## Task item:
State, as a number alone, how many lines of the data contain the string "DStreams".

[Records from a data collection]
------------------------------------

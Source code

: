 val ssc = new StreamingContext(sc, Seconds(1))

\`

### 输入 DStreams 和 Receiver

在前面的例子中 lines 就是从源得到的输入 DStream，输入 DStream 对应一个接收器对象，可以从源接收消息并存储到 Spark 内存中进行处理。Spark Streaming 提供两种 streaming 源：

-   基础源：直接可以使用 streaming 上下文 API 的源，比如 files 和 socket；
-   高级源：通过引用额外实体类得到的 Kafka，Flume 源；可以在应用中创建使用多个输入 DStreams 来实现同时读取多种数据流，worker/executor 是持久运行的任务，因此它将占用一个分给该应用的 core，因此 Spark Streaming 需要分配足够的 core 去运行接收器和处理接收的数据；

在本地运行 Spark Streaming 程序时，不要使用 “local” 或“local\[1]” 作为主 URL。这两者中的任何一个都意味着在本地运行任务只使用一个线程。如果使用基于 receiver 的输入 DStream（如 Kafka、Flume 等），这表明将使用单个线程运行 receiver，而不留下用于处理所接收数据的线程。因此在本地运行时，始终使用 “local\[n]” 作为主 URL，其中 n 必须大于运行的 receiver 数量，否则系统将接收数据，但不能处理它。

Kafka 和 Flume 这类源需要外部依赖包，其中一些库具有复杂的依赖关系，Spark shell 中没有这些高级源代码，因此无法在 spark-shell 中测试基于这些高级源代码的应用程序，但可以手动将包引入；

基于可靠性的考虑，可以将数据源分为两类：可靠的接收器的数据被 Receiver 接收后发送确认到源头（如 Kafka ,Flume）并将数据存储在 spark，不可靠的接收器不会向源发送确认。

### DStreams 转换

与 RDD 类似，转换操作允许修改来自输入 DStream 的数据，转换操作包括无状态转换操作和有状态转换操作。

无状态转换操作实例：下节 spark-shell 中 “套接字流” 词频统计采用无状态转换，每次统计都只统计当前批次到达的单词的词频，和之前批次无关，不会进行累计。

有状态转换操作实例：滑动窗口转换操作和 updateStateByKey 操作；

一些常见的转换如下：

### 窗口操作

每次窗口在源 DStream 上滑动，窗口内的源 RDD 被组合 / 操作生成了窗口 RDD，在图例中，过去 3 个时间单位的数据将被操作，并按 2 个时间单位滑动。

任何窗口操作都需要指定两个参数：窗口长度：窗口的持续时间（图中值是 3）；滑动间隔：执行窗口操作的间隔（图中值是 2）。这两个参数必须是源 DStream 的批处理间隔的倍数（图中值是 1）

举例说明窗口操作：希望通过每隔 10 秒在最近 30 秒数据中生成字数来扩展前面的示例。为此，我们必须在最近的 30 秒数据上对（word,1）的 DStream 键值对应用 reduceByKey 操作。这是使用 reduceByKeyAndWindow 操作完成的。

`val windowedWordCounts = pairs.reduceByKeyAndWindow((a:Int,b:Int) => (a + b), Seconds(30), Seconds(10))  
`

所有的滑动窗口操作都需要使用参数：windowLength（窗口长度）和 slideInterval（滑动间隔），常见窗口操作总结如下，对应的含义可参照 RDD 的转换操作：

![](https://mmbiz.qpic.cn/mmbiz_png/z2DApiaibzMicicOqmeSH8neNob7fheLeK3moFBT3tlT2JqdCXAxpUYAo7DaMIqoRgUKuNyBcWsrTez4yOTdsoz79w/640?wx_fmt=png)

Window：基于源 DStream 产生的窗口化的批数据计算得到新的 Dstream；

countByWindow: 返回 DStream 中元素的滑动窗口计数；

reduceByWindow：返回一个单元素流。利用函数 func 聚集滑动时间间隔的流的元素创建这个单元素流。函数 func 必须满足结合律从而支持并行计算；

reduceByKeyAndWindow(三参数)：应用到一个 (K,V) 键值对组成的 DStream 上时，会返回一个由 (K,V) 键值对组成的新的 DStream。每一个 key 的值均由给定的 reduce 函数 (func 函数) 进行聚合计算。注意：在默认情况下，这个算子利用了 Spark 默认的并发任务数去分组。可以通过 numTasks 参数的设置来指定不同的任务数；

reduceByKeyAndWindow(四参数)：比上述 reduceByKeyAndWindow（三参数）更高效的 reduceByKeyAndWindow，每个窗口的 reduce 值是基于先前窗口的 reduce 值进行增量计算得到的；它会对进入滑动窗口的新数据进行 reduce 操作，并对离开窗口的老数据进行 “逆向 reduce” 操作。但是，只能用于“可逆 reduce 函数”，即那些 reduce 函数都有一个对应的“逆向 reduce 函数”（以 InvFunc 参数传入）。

------------------------------------

## Your solution:
3